Come del resto lo giocano anche a decenni di distanza in chi in piazza si scontra portando bandiere o rivendicando identità e continuità.
Nelle pagine di apertura del suo L’etica della memoria il filosofo Avishai Margalit ha sottolineato come sia importante distinguere tra rivivere il passato e vivere nel passato. Soffermandosi in particolare sul primo termine ha sottolineato come la nozione di rivivere il passato, implichi «diverse idee sul ricordare le emozioni e in particolare sul ricordare le emozioni in riferimento agli eventi e alle persone ricordate» e poi ha precisato: «Non è solo il senso del passato che si cerca di recuperare alla memoria, ma anche la sua sensazione. Com’era essere in quella situazione o con quelle persone in quel particolare momento e luogo?»

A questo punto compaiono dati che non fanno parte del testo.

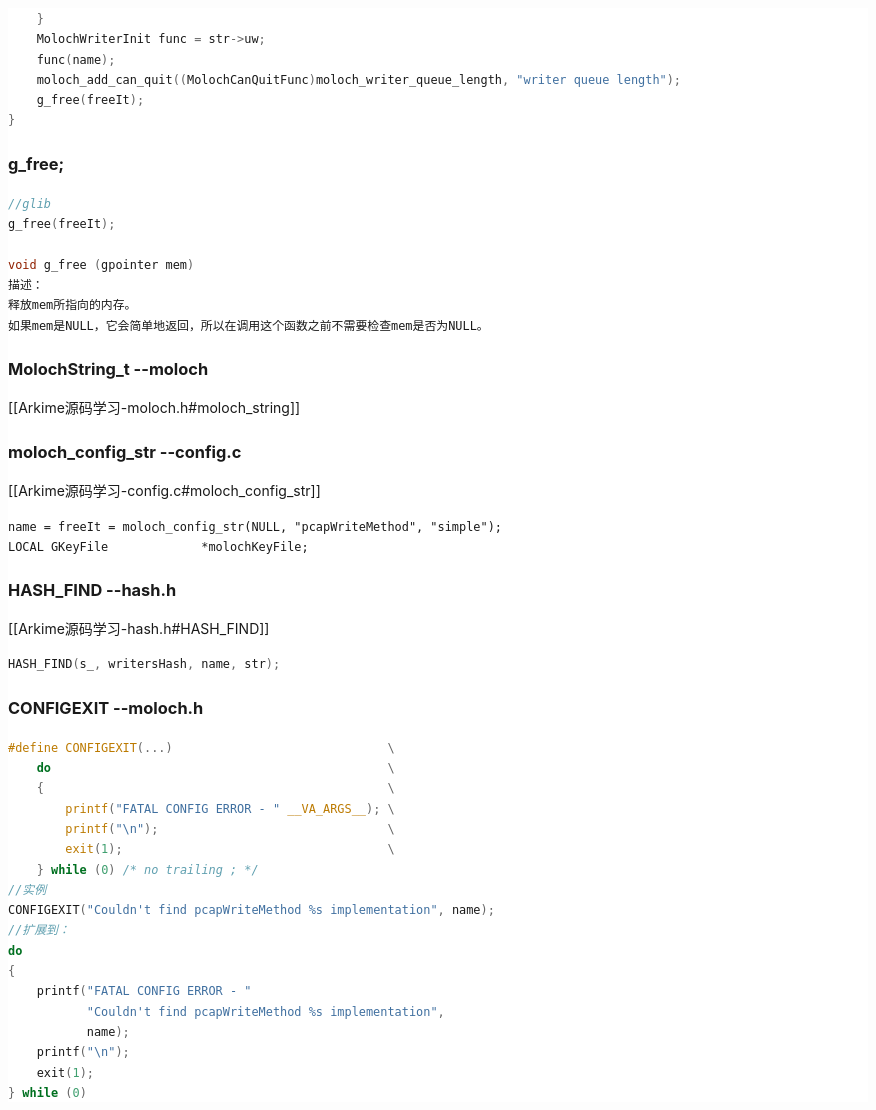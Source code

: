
 ```c
    }
    MolochWriterInit func = str->uw;
    func(name);
    moloch_add_can_quit((MolochCanQuitFunc)moloch_writer_queue_length, "writer queue length");
    g_free(freeIt);
}
```

### g_free;
```c
//glib
g_free(freeIt);

void g_free (gpointer mem)
描述：
释放mem所指向的内存。
如果mem是NULL，它会简单地返回，所以在调用这个函数之前不需要检查mem是否为NULL。

```

### MolochString_t --moloch
[[Arkime源码学习-moloch.h#moloch_string]]

### moloch_config_str --config.c
[[Arkime源码学习-config.c#moloch_config_str]]

```
name = freeIt = moloch_config_str(NULL, "pcapWriteMethod", "simple");
LOCAL GKeyFile             *molochKeyFile;
```

### HASH_FIND --hash.h
[[Arkime源码学习-hash.h#HASH_FIND]]
```c
HASH_FIND(s_, writersHash, name, str);

```
### CONFIGEXIT --moloch.h
```c
#define CONFIGEXIT(...)                              \
    do                                               \
    {                                                \
        printf("FATAL CONFIG ERROR - " __VA_ARGS__); \
        printf("\n");                                \
        exit(1);                                     \
    } while (0) /* no trailing ; */
//实例
CONFIGEXIT("Couldn't find pcapWriteMethod %s implementation", name);
//扩展到：
do
{
    printf("FATAL CONFIG ERROR - "
           "Couldn't find pcapWriteMethod %s implementation",
           name);
    printf("\n");
    exit(1);
} while (0)
```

È importante tenere a mente questa distinzione perché nella storia della Brigata ebraica, ovvero nella storia degli ebrei della Palestina che tra 1944 e 1945 combatterono in Italia e poi nello sguardo, di simpatia o di astio, che il ricordo di quella vicenda evoca nel nostro tempo presente e che ora Gianluca Fantoni ricostruisce in Storia della Brigata ebraica (Einaudi), questo doppio registro gioca un ruolo non indifferente.